A ban, and police defiance

Both Minneapolis Mayor Jacob Frey and Police Chief Medaria Arrandondo have spoken out against such training, banning it for their officers, though it is hard to prevent them from privately taking the course. Janzer quotes Mayor Frey:

Fear-based, warrior-style trainings like ‘killology’ are in direct conflict with everything that our chief and I stand for in our police department. … Fear-based trainings violate the values at the very heart of community policing. When you’re conditioned to believe that every person encountered poses a threat to your existence, you simply cannot be expected to build meaningful relationships with those same people.

The Police Officers Federation of Minneapolis, a non-AFL-CIO affiliated union, represents the city and park police officers. They are part of the problem, enthusiastically endorsing and financing warrior training for their members. In May of 2019, following Frey’s ban, the union offered free “warrior training” in defiance of the ban. 

A better metaphor: guardian

It’s not just Minnesota, either. It’s national. In the April 10, 2015, Harvard Law Review, author Seth Stoughton reviewed the recent record in an eye-opening article entitled “Law Enforcement’s ‘Warrior’ Problem.”

“Officers are trained to cultivate a ‘warrior mindset,’” he wrote, citing a long list of articles and videos you can find online. For instance, the 2015 International Law Enforcement Educator and Trainers Association Conference featured two sessions each on “Becoming Knights – Teaching Warrior Mindset to the Non-Warrior” and “Building Warrior Women Trainers.” 

Stoughton argues that the guardian, not the warrior, offers the appropriate metaphor for modern officers.
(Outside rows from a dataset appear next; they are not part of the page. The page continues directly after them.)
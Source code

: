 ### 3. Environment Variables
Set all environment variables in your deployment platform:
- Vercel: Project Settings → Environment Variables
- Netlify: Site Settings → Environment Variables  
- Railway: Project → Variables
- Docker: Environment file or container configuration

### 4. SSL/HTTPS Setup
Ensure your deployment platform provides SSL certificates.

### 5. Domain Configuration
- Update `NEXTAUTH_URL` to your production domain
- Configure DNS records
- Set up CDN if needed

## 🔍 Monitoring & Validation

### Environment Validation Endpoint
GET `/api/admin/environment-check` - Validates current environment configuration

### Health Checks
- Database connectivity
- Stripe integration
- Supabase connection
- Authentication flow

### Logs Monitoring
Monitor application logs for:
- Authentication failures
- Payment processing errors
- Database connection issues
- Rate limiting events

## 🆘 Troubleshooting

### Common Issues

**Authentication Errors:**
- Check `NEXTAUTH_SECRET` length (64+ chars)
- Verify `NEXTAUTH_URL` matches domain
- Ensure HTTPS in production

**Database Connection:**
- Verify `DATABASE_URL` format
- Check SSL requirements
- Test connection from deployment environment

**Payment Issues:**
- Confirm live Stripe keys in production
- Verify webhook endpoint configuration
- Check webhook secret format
He offers two practical changes to police training that could advance the ultimate police mission — promoting public security — in a way that fosters, rather than thwarts, public trust: requiring non-enforcement contacts with members of the community and emphasizing tactical restraint. 

Ann Markusen is a professor emerita, University of Minnesota; principal of Markusen Economic Research; and a resident of Red Clover Township.